Perfect for both my Mids / Sub..They dont really have much adjustments for Hi/Low pass filters though..

i'm real interested in how these perform..

http://www.cadencestore.com/ProductCart/pc/viewPrd.asp?idcategory=125&idproduct=385


----------



## 97P72 (Sep 15, 2008)

GLN305 said:


> I'll let you know when they get installed. They will be running an Atomic Quantum 10D, Image Dynamics OEM mids and Dynaudio MD100 tweets, should be fun!



Still waiting to hear how the finished install came out?


----------



## James Bang (Jul 25, 2007)

I haven't installed my set yet, but here's my initial impressions



James Bang said:


> I noticed that the SQA-1 has full-range output as stated earlier, but it doesn't have a SSF. It wouldn't be a problem if you're going sealed or have a processor.
> 
> The plastic ends seems to be a little flimsy, but stiff enough to hold if mounted vertically.

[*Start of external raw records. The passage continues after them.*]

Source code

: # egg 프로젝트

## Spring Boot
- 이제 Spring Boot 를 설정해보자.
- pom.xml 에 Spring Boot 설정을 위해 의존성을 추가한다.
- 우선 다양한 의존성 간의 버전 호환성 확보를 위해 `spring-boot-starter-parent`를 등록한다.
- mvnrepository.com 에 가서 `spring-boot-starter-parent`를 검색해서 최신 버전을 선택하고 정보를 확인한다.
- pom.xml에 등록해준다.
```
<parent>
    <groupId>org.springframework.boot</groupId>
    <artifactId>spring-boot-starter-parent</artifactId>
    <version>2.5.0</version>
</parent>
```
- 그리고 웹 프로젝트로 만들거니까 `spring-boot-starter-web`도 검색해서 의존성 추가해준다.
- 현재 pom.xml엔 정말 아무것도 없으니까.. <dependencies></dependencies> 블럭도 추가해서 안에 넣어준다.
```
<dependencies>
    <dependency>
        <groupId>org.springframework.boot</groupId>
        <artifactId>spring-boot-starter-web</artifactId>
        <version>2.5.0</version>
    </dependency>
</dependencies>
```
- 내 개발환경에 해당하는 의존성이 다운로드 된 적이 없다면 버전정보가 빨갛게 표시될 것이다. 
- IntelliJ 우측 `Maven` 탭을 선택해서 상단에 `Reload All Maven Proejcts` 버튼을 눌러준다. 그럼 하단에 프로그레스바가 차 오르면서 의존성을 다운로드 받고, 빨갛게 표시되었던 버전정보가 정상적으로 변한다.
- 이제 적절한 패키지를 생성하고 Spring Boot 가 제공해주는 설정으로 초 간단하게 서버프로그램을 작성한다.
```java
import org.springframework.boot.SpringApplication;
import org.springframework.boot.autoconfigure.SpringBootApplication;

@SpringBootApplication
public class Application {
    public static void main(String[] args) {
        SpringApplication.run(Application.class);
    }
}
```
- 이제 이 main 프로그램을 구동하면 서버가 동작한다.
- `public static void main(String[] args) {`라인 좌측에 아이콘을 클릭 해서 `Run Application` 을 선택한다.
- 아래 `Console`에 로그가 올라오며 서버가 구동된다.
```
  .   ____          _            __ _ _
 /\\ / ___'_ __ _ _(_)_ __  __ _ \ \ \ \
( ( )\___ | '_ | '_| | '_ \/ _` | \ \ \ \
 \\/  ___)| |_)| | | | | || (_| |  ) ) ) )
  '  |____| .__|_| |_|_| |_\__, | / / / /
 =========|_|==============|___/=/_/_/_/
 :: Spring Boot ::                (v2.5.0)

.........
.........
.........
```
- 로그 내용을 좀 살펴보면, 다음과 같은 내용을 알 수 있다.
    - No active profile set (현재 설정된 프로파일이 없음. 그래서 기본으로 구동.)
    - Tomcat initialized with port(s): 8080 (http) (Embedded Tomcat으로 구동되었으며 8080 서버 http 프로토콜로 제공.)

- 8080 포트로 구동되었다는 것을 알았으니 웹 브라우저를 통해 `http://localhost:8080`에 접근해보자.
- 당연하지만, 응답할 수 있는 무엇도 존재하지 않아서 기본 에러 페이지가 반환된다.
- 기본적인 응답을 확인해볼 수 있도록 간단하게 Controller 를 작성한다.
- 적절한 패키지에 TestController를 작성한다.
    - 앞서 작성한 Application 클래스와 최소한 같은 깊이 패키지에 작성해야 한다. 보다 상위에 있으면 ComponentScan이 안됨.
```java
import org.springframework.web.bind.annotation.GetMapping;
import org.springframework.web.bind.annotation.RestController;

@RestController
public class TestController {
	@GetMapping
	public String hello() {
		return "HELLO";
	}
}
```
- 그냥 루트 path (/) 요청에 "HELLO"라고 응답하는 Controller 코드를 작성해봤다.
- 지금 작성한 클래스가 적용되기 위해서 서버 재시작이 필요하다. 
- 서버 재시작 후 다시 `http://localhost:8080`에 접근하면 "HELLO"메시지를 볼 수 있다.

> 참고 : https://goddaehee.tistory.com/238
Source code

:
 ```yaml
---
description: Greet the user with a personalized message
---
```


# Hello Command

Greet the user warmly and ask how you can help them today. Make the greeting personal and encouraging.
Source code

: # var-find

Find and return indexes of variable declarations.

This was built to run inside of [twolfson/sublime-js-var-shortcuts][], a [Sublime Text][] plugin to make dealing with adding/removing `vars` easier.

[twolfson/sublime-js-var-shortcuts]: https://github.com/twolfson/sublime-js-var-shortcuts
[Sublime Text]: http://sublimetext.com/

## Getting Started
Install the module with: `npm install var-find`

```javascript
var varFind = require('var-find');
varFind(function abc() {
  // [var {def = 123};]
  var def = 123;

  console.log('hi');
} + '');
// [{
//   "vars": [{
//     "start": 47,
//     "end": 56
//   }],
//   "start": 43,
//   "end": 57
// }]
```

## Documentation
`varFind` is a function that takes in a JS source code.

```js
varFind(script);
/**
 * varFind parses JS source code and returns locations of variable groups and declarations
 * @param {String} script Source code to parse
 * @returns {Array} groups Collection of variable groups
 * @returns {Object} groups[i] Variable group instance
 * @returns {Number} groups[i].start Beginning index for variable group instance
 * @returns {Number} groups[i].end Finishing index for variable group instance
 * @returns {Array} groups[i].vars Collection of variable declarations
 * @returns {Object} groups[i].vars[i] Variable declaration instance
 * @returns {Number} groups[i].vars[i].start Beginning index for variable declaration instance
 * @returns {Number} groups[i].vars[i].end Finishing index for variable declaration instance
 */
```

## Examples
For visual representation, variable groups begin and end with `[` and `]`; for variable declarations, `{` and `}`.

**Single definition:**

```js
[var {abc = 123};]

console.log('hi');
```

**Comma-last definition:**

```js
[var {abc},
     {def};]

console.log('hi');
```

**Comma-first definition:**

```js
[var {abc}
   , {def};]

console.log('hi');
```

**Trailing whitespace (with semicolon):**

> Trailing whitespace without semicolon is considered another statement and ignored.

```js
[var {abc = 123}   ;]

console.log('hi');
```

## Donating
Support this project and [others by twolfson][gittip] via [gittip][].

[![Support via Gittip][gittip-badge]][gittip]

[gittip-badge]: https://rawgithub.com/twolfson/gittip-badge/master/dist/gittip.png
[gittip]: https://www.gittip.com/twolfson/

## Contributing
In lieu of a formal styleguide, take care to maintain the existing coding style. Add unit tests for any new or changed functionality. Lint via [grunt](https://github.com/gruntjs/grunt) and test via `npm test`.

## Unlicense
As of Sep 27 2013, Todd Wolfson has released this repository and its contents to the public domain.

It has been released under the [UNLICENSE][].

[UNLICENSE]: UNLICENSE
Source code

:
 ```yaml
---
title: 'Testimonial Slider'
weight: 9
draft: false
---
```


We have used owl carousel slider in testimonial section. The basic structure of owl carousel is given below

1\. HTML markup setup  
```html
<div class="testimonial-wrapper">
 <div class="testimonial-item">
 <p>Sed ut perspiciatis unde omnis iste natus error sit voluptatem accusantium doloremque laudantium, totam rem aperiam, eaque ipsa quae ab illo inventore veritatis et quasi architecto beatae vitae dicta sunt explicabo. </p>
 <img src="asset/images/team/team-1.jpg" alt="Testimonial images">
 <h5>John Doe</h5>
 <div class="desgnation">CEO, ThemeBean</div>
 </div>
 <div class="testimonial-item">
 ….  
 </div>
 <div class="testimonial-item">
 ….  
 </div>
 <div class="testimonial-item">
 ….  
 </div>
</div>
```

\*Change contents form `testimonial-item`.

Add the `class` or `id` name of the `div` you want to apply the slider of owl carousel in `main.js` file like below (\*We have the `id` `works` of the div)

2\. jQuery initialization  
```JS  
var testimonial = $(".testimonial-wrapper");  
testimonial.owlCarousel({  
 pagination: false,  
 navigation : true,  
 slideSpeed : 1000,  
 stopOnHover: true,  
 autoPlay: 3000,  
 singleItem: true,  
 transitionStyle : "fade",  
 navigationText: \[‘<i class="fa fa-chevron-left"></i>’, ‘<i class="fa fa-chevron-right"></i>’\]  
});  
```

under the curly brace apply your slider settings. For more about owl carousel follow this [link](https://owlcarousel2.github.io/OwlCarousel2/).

If one were to overdrill when mounting, it may crack. Other than that, I'm liking the qualityrice ratio. Great value.
> 
> ...


----------



## 97P72 (Sep 15, 2008)

I purcashed a TXA-3002 yesterday on ebay direct from cadence. I was listed $129 buy it now/make offer I offer $99 and scored. I listing the specs so others won't have to go look it up. 
4 Ohm RMS Power: 2 x 150 Watts @ 13.8 Volts
2 Ohm RMS Power: 2 x 300 Watts @ 13.8 Volts
4 Ohm Bridged RMS Power: 1 x 600 Watts @ 13.8 Volts
Frequency Response: 20Hz - 30kHz
Damping Factor: >200 @ 100Hz
S/N Ratio: >100 db
Channel Seperation: >65dB
Minimum THD: <0.05%
Dimensions: 17" x 9.2" x 2.12"
FEATURES:
High Speed Mosfet Power Supply
Studio Grade Bipolar Output Stage Transistors
Fully Adjustable 18dB/Octave Crossover 
Fully Adjustable Bass and Treble EQ Controls
Adjustable Input Gain 170mV-5V
Ultra Reflective Chrome Top Cover
2 Ohm Stereo Stable
4 Ohm Mono Bridgeable
Power and Protection LED Indicators
Full IC Controlled Protection Circuitry
Mute and Soft Delay Circuitry
Lucite Encapsulated Terminals
Brand New!
Not bad for $99 huh?
I'm also Looking @ TXA-750D for $149 in the outlet store.
If anyone has experience with the TXA-750 how about posting some comments?

Thanks,


----------



## ChadR (Oct 13, 2008)

Sure doesn't seem to be a whole lot of feedback on actual sound yet on these SQA amps...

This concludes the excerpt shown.